Highland fling
I wasn’t planning to take the family on holiday. We live on a farm and there’s always something happening. It gets harder and harder to drag oneself away. Claire got quite indignant about having missed the strawberries when we arrived home today. There were only a few soggy ones left. ‘If it’s not the strawberries it’s something else. We were always going to skip something. Try a redcurrant,’ I said cheerfully, spitting out a pip, but she ignored me. I even managed to find her some mulberries later, but I could tell she was still filled with loss. She’s pregnant and she needs strawberries.
The year before last we went to Bournemouth and completely missed the plums. That was a total disaster. It didn’t feel like summer had been fully realised without the sweet punctuation, the exclamation mark of more plums than one could possibly handle. The way they cascade into readiness, the crash and burn approach to being a fruit fills one’s heart with joy. Ah, the bounty of nature.
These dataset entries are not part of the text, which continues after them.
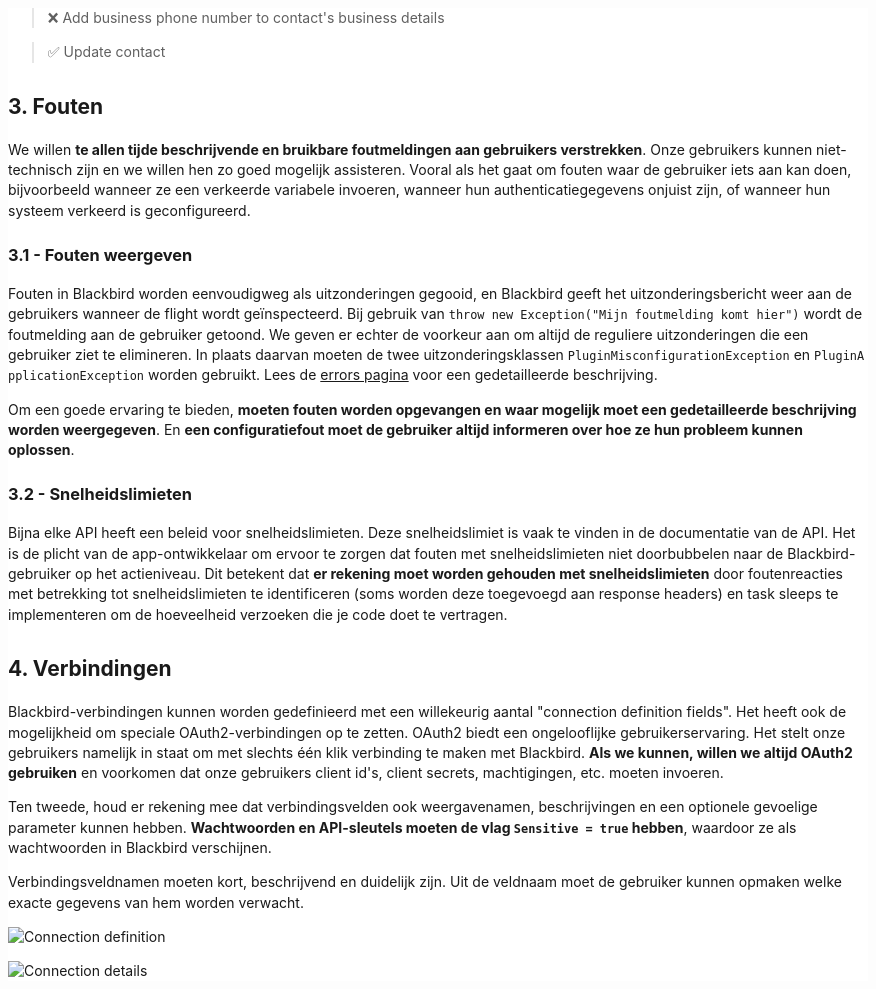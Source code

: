 > ❌ Add business phone number to contact's business details

> ✅ Update contact

## 3. Fouten

We willen **te allen tijde beschrijvende en bruikbare foutmeldingen aan gebruikers verstrekken**. Onze gebruikers kunnen niet-technisch zijn en we willen hen zo goed mogelijk assisteren. Vooral als het gaat om fouten waar de gebruiker iets aan kan doen, bijvoorbeeld wanneer ze een verkeerde variabele invoeren, wanneer hun authenticatiegegevens onjuist zijn, of wanneer hun systeem verkeerd is geconfigureerd.

### 3.1 - Fouten weergeven

Fouten in Blackbird worden eenvoudigweg als uitzonderingen gegooid, en Blackbird geeft het uitzonderingsbericht weer aan de gebruikers wanneer de flight wordt geïnspecteerd. Bij gebruik van `throw new Exception("Mijn foutmelding komt hier")` wordt de foutmelding aan de gebruiker getoond. We geven er echter de voorkeur aan om altijd de reguliere uitzonderingen die een gebruiker ziet te elimineren. In plaats daarvan moeten de twee uitzonderingsklassen `PluginMisconfigurationException` en `PluginApplicationException` worden gebruikt. Lees de [errors pagina](/blackbird-docs/sdk/errors) voor een gedetailleerde beschrijving.

Om een goede ervaring te bieden, **moeten fouten worden opgevangen en waar mogelijk moet een gedetailleerde beschrijving worden weergegeven**. En **een configuratiefout moet de gebruiker altijd informeren over hoe ze hun probleem kunnen oplossen**.

### 3.2 - Snelheidslimieten

Bijna elke API heeft een beleid voor snelheidslimieten. Deze snelheidslimiet is vaak te vinden in de documentatie van de API. Het is de plicht van de app-ontwikkelaar om ervoor te zorgen dat fouten met snelheidslimieten niet doorbubbelen naar de Blackbird-gebruiker op het actieniveau. Dit betekent dat **er rekening moet worden gehouden met snelheidslimieten** door foutenreacties met betrekking tot snelheidslimieten te identificeren (soms worden deze toegevoegd aan response headers) en task sleeps te implementeren om de hoeveelheid verzoeken die je code doet te vertragen.

## 4. Verbindingen

Blackbird-verbindingen kunnen worden gedefinieerd met een willekeurig aantal "connection definition fields". Het heeft ook de mogelijkheid om speciale OAuth2-verbindingen op te zetten. OAuth2 biedt een ongelooflijke gebruikerservaring. Het stelt onze gebruikers namelijk in staat om met slechts één klik verbinding te maken met Blackbird. **Als we kunnen, willen we altijd OAuth2 gebruiken** en voorkomen dat onze gebruikers client id's, client secrets, machtigingen, etc. moeten invoeren.

Ten tweede, houd er rekening mee dat verbindingsvelden ook weergavenamen, beschrijvingen en een optionele gevoelige parameter kunnen hebben. **Wachtwoorden en API-sleutels moeten de vlag `Sensitive = true` hebben**, waardoor ze als wachtwoorden in Blackbird verschijnen.

Verbindingsveldnamen moeten kort, beschrijvend en duidelijk zijn. Uit de veldnaam moet de gebruiker kunnen opmaken welke exacte gegevens van hem worden verwacht.

![Connection definition](~/assets/docs/conventions/connection_fields.png)

![Connection details](~/assets/docs/conventions/connection_details.png)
Rather than miss anything we stayed at home last year. I took the kids to the toyshop in Oxford, filled the car up to the brim with plastic junk for about a tenth of the price of putting them on an aeroplane and spent a week being silly in the garden. That was a great holiday. We had a chef over one night and a masseuse another day. It all made perfect sense: luxury in the living room.
The idea of staying in a hotel with three small children was terrifying, let alone getting there. They’re too young to camp or go on boats and there’s too many of them for anyone to invite us to stay, so this year I was rather relishing another week of bouncy castles and slip’n’slides chez nous.